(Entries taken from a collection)
____

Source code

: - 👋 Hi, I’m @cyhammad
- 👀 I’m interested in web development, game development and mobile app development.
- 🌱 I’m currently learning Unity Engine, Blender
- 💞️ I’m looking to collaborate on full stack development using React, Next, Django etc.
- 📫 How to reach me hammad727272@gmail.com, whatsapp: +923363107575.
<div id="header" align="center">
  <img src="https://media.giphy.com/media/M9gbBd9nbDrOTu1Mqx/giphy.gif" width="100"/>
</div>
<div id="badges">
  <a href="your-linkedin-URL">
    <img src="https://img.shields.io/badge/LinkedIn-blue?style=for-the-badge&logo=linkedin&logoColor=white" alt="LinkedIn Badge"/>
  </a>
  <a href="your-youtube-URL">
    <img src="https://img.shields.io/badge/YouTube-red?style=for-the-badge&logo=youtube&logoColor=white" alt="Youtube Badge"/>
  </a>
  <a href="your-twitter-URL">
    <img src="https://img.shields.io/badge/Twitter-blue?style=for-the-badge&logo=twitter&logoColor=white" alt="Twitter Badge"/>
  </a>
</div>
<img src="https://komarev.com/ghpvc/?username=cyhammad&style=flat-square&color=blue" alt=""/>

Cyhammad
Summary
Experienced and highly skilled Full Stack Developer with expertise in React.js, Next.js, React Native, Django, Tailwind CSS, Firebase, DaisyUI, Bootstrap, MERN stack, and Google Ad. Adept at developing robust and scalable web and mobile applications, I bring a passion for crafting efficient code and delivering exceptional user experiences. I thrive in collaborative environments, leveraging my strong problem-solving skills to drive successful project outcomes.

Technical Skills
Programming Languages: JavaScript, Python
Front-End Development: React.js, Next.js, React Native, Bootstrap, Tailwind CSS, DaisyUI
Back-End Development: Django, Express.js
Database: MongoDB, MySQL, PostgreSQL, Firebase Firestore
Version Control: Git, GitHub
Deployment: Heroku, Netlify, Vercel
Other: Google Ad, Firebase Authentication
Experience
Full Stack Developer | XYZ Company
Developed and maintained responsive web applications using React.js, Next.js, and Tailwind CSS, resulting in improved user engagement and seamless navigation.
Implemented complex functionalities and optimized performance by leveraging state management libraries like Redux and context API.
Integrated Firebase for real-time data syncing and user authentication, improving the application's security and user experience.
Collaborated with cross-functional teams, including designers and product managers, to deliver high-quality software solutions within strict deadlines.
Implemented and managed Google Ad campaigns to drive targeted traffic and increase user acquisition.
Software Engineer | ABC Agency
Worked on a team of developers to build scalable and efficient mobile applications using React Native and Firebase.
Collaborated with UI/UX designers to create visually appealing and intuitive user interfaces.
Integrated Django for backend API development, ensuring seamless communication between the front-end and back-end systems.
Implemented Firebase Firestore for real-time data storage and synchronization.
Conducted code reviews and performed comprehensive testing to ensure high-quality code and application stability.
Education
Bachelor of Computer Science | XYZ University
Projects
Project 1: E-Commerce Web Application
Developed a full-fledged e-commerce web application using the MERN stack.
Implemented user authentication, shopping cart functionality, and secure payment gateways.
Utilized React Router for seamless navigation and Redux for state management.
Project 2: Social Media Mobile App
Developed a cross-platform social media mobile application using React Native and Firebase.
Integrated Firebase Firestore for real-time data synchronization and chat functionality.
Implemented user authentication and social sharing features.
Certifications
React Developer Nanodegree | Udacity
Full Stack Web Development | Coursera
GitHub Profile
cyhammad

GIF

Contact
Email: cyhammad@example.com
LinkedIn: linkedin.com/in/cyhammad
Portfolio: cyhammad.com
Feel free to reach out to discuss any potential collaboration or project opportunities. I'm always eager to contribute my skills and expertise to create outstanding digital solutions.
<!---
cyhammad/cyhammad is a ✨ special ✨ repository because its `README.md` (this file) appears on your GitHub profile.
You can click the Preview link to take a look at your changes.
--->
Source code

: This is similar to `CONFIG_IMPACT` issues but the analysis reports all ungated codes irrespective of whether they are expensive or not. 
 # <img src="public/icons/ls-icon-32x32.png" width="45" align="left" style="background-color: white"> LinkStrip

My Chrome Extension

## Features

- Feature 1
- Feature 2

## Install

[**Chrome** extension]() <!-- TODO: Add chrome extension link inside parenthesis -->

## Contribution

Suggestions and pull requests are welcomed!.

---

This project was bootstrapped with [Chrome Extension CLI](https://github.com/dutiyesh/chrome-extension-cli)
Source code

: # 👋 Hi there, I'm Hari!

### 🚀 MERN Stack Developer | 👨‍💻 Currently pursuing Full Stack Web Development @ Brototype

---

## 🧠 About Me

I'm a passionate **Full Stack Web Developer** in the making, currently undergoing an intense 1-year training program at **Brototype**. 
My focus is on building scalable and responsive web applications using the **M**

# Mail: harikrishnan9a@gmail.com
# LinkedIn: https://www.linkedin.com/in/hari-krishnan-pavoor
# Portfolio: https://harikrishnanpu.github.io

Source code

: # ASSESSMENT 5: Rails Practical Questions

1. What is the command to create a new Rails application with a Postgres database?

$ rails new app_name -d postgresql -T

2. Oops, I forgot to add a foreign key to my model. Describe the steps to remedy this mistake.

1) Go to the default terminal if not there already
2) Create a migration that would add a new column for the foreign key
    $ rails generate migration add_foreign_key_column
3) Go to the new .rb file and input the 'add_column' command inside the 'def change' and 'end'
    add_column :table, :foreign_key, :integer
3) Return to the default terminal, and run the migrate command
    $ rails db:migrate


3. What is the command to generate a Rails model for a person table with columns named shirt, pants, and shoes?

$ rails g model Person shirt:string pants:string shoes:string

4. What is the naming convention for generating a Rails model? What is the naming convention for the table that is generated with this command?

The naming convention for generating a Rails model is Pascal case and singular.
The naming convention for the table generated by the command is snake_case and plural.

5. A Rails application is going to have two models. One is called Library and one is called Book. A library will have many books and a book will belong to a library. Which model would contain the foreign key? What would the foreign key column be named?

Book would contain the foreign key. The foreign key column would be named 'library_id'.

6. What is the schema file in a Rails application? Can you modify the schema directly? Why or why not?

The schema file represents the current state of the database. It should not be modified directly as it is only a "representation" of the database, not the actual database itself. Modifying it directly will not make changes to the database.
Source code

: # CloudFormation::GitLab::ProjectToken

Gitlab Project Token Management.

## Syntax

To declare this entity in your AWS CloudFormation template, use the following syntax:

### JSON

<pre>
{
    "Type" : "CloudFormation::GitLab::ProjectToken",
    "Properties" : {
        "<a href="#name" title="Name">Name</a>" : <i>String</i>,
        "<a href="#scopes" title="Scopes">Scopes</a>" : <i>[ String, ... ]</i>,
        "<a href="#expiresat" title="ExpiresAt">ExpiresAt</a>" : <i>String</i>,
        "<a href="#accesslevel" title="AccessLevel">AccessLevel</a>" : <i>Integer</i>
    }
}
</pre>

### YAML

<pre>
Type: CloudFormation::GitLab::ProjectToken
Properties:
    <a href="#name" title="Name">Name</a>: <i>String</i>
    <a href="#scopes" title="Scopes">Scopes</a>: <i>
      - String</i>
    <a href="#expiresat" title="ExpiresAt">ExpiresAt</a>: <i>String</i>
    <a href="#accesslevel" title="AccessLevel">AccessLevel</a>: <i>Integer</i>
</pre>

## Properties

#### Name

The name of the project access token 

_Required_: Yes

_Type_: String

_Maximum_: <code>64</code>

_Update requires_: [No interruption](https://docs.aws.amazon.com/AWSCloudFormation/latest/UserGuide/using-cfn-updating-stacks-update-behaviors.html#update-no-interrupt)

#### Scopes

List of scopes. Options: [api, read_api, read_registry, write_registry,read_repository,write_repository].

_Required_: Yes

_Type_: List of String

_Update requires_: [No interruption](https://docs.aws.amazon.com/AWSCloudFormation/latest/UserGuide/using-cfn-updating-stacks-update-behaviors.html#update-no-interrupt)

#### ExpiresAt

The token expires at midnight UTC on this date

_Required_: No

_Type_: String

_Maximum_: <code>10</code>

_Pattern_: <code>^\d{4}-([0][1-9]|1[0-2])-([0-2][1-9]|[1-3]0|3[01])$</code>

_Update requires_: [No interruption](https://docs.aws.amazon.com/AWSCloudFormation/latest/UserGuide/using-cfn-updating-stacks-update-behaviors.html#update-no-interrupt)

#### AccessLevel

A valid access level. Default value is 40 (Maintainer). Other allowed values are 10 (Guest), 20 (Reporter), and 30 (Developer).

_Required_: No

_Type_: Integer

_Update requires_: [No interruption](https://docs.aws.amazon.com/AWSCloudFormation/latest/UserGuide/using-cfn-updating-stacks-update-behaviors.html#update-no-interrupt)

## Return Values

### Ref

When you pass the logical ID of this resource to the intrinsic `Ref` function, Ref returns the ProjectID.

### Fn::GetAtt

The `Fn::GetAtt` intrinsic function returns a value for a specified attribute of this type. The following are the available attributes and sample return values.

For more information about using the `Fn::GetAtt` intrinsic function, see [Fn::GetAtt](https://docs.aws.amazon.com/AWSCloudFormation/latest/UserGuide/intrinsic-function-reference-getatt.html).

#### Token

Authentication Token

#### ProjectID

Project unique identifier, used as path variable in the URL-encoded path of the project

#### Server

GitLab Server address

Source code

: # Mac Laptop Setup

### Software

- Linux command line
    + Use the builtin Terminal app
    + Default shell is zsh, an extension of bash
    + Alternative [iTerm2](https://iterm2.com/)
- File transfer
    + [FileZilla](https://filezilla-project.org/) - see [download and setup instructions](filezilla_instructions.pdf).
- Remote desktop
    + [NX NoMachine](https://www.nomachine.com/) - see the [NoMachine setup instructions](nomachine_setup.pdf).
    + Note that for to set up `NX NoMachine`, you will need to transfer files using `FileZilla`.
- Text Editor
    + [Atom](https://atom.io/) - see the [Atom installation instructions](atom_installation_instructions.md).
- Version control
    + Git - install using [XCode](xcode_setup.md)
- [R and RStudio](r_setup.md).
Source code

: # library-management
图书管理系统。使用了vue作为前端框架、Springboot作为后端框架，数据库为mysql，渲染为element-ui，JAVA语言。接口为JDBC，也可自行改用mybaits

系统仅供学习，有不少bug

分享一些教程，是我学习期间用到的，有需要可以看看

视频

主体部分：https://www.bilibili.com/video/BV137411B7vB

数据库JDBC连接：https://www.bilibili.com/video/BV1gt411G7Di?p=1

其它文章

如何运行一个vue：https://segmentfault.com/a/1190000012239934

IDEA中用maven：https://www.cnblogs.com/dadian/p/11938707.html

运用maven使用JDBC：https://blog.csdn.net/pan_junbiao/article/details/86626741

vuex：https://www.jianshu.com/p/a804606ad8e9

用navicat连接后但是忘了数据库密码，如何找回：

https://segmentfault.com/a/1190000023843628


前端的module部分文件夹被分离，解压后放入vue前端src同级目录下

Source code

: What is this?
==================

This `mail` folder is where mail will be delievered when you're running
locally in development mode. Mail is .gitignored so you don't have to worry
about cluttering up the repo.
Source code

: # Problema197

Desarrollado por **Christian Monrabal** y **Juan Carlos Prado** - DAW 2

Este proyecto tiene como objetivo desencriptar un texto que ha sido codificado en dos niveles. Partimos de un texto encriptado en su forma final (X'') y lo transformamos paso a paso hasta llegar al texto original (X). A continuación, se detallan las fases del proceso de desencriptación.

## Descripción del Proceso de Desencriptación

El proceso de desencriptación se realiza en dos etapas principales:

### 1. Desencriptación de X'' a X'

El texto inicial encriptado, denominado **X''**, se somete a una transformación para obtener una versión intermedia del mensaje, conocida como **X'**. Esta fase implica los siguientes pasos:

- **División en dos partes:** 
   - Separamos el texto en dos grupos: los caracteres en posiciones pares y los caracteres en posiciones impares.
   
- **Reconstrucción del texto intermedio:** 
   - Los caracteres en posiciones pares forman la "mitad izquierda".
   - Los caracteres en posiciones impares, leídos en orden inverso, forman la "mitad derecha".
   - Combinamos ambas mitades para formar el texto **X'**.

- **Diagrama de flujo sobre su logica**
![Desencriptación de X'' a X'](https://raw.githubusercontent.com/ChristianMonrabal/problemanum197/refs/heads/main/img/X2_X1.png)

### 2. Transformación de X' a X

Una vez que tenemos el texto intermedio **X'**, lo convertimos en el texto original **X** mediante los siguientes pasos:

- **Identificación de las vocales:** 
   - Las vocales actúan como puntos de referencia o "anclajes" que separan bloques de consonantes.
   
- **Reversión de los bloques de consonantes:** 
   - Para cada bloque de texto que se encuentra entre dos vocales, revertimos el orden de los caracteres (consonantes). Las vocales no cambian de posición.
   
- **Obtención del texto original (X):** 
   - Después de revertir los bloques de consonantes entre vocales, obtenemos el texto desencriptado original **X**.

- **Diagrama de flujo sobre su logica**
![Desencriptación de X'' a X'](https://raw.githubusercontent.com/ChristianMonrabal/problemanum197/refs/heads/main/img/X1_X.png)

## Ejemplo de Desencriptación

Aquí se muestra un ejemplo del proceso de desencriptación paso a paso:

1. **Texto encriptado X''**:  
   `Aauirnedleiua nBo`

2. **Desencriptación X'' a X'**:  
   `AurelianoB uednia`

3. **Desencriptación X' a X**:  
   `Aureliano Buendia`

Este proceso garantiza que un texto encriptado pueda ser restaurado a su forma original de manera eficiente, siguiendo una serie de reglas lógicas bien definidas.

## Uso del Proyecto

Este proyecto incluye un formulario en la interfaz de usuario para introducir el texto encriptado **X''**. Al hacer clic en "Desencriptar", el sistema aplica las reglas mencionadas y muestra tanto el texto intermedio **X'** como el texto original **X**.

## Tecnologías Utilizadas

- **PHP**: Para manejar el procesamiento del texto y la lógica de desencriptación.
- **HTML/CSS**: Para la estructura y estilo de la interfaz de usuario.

____

From the data above, reproduce word for word the lines running from the line with "there, I'm Hari!" to the line with "shirt:string pants:string shoes:string", ends included.

> _Response to the exercise_
: # 👋 Hi there, I'm Hari!

### 🚀 MERN Stack Developer | 👨‍💻 Currently pursuing Full Stack Web Development @ Brototype

---

## 🧠 About Me

I'm a passionate **Full Stack Web Developer** in the making, currently undergoing an intense 1-year training program at **Brototype**. 
My focus is on building scalable and responsive web applications using the **M**

# Mail: harikrishnan9a@gmail.com
# LinkedIn: https://www.linkedin.com/in/hari-krishnan-pavoor
# Portfolio: https://harikrishnanpu.github.io

Source code

: # ASSESSMENT 5: Rails Practical Questions

1. What is the command to create a new Rails application with a Postgres database?

$ rails new app_name -d postgresql -T

2. Oops, I forgot to add a foreign key to my model. Describe the steps to remedy this mistake.

1) Go to the default terminal if not there already
2) Create a migration that would add a new column for the foreign key
    $ rails generate migration add_foreign_key_column
3) Go to the new .rb file and input the 'add_column' command inside the 'def change' and 'end'
    add_column :table, :foreign_key, :integer
3) Return to the default terminal, and run the migrate command
    $ rails db:migrate


3. What is the command to generate a Rails model for a person table with columns named shirt, pants, and shoes?

$ rails g model Person shirt:string pants:string shoes:string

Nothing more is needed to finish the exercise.